Column

足をまとう(1):家にとどまる

つい先日、雪駄を買った。

辻屋本店という浅草のお店だ。
玉川奈々福さんという浪曲師の方がSNSで紹介していたのがきっかけだ。

この雪駄を買うまでに色々なことがあったので、それを少しづつ勝手に連載してみようと思う。

第一回の今日は「家にとどまる」という副題をつけた。文字どおり<stay home>。コロナウイルスが足についての物語の始まりだ。

コロナウイルスが感染拡大の一途をたどり、街から人が消えた期間。私の住む街、東京ではほとんどのお店が閉まっていた。毎日行っていたカフェも、お気に入りの本屋さんも。

あれほど人が多かった街が静かになって、鳥の声がよく聞こえた。ネズミが道路の真ん中を走っていた。

家からは出れなかったから、家を快適にしてみた。掃除をして、ものを少なくしてスッキリとさせた。


もともと在宅ワークだったが、大学のオンライン授業が始まるということで、パソコンのディスプレイを買った。

これで家は完璧だ。

そう思ったけれど、やはり日光は浴びたいし、歩きもしたい。

そこで近くの公園を毎朝歩くことにした。

5月の間、雨の日以外は公園のまったく同じコースを歩き続けた。同じコースをあるくことで、散歩道の両脇に生えている植物に目が向くようになった。

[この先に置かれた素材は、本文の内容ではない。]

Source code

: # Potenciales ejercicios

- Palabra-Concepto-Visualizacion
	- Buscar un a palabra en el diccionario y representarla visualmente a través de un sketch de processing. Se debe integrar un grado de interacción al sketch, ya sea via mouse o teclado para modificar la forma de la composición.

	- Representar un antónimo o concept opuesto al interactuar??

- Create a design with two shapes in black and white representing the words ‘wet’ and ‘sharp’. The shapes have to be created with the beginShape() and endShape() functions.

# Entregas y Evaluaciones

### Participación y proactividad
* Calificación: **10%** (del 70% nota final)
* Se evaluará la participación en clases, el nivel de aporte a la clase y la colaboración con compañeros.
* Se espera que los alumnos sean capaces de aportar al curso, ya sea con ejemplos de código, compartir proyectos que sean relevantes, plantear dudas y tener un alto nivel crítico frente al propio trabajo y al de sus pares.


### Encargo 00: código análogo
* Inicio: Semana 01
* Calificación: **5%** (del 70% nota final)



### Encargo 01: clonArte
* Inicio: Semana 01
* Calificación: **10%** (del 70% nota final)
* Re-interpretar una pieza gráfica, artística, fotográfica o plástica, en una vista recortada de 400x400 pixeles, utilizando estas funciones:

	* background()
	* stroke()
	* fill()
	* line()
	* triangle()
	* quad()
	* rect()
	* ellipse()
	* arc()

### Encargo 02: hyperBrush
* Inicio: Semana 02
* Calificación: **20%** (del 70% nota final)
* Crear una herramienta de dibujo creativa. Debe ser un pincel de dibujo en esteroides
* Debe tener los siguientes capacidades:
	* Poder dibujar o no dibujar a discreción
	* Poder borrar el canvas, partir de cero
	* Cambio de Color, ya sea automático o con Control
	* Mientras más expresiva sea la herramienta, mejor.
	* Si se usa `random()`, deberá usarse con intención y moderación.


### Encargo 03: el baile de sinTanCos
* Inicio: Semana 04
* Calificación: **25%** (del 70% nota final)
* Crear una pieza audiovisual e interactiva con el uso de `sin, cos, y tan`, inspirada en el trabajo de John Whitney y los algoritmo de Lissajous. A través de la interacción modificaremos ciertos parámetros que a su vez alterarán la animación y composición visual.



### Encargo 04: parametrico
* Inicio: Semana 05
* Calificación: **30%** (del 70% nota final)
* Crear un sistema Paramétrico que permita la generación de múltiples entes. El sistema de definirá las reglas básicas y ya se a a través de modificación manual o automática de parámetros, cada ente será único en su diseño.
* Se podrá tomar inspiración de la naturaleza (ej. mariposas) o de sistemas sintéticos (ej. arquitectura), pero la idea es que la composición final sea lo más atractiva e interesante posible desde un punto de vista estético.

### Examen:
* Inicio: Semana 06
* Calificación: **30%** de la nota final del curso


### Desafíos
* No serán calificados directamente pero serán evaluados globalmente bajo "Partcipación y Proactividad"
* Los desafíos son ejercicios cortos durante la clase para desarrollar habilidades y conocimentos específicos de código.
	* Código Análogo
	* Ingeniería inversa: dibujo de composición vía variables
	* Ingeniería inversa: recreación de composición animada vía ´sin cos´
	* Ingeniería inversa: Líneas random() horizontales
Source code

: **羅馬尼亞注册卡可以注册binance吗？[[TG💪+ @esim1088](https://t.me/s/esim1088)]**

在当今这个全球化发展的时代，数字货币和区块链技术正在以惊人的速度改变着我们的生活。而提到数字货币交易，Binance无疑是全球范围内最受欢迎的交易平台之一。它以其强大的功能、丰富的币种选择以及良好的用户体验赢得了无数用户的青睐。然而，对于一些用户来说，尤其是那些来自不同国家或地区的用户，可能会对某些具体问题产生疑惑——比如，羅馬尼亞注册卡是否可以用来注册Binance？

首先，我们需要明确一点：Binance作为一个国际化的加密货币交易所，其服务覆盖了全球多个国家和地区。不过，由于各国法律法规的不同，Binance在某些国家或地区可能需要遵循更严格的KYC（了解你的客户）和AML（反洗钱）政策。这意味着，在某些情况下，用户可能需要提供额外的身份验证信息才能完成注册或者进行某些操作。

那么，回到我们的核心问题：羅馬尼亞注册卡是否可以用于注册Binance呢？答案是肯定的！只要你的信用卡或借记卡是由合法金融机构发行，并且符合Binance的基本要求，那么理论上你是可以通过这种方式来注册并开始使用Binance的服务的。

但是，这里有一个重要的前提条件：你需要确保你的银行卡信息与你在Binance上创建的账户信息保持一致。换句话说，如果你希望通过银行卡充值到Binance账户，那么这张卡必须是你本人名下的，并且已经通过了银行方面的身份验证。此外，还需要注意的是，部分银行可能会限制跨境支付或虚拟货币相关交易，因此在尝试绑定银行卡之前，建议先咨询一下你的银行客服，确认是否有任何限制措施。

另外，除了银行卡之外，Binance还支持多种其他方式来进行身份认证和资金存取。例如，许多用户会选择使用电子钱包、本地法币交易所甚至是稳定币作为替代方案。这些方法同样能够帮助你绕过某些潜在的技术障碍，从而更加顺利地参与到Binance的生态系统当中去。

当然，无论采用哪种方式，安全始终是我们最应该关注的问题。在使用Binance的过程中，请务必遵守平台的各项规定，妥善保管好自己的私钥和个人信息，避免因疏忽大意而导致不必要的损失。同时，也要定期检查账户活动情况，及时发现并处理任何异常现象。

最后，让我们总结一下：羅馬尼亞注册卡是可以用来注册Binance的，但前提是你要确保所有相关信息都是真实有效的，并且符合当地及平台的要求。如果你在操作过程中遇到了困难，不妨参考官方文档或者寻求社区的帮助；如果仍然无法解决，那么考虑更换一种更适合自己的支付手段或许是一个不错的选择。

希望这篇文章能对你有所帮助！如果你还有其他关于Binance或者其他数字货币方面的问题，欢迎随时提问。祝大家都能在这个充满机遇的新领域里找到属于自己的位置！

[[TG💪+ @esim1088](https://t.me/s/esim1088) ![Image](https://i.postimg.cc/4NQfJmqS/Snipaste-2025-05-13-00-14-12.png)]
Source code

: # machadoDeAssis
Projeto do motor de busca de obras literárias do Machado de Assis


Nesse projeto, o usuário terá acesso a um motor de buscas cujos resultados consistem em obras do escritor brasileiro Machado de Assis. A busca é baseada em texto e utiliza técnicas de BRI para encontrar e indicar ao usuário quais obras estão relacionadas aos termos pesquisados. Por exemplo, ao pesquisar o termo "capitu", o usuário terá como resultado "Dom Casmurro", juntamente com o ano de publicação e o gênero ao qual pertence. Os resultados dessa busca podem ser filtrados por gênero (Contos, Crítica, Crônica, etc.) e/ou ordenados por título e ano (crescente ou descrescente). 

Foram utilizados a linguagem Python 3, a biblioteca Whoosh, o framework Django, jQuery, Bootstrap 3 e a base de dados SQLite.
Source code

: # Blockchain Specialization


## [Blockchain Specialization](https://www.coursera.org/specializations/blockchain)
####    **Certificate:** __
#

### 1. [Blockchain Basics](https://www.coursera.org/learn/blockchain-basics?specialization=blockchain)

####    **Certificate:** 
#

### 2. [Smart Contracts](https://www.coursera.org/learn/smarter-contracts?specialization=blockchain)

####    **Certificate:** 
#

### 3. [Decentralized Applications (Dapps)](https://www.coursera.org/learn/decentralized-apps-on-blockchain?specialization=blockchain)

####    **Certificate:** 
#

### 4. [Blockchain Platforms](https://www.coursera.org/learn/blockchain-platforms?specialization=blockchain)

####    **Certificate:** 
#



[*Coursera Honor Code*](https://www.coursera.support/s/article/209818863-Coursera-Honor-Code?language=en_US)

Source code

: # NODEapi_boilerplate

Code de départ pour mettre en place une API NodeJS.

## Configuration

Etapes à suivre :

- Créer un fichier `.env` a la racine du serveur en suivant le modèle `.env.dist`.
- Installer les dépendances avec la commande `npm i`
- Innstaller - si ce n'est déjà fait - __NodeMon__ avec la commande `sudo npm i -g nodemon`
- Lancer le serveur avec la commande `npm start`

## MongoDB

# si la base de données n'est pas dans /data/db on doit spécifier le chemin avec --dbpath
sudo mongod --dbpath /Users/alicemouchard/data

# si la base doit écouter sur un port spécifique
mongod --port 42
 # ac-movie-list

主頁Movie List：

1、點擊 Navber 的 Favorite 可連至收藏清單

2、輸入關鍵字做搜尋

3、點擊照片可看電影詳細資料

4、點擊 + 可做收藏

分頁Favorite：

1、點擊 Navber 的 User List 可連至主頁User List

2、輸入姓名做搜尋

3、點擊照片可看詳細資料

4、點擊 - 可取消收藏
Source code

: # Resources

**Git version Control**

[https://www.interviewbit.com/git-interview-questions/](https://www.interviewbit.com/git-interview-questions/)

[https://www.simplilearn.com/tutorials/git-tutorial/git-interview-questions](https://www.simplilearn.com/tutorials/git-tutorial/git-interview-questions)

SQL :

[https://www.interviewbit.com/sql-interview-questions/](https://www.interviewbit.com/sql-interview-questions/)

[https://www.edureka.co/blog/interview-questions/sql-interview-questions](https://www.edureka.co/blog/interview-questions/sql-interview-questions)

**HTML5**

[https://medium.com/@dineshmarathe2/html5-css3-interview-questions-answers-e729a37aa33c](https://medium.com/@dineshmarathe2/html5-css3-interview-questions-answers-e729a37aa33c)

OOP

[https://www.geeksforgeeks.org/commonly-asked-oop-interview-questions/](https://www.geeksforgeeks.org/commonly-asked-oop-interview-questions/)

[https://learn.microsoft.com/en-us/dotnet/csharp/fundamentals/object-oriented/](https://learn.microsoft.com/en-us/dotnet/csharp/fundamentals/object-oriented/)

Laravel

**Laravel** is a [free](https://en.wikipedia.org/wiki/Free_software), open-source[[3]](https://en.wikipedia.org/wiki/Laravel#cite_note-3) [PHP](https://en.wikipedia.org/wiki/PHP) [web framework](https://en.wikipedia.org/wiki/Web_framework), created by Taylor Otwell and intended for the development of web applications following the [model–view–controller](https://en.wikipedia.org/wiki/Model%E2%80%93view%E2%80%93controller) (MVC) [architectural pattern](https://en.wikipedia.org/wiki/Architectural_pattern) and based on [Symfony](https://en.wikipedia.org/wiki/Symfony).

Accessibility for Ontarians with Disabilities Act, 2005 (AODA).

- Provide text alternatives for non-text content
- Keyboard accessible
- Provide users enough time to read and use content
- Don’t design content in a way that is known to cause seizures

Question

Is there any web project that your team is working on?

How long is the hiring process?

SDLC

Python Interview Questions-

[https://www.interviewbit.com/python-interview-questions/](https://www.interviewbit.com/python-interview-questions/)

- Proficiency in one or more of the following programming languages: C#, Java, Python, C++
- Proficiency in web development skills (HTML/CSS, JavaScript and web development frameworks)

気づいたら緑が濃く、豊かになっていて、葉っぱがつやつやと輝いていた。いつの間にか白いヤマボウシがまるで雪をかぶった木のように咲いていて、地面を這うように金糸梅が黄色の花を咲かせていた。歩く時の気温も少しづつ上がっていって、自粛が開ける頃には紫陽花が満開になっていた。

毎日同じコースを歩くことで、日々変容する景色の存在に気がついた。いままで気にもとめていたなかった自然のリズムを感じた。

もしかしたら今回のことで、自分の生活を見直したり、自然に思いを馳せた人も多いのではないだろうか。

都市の中に残された僅かな自然を歩くということへの喜びが芽生え始めていた。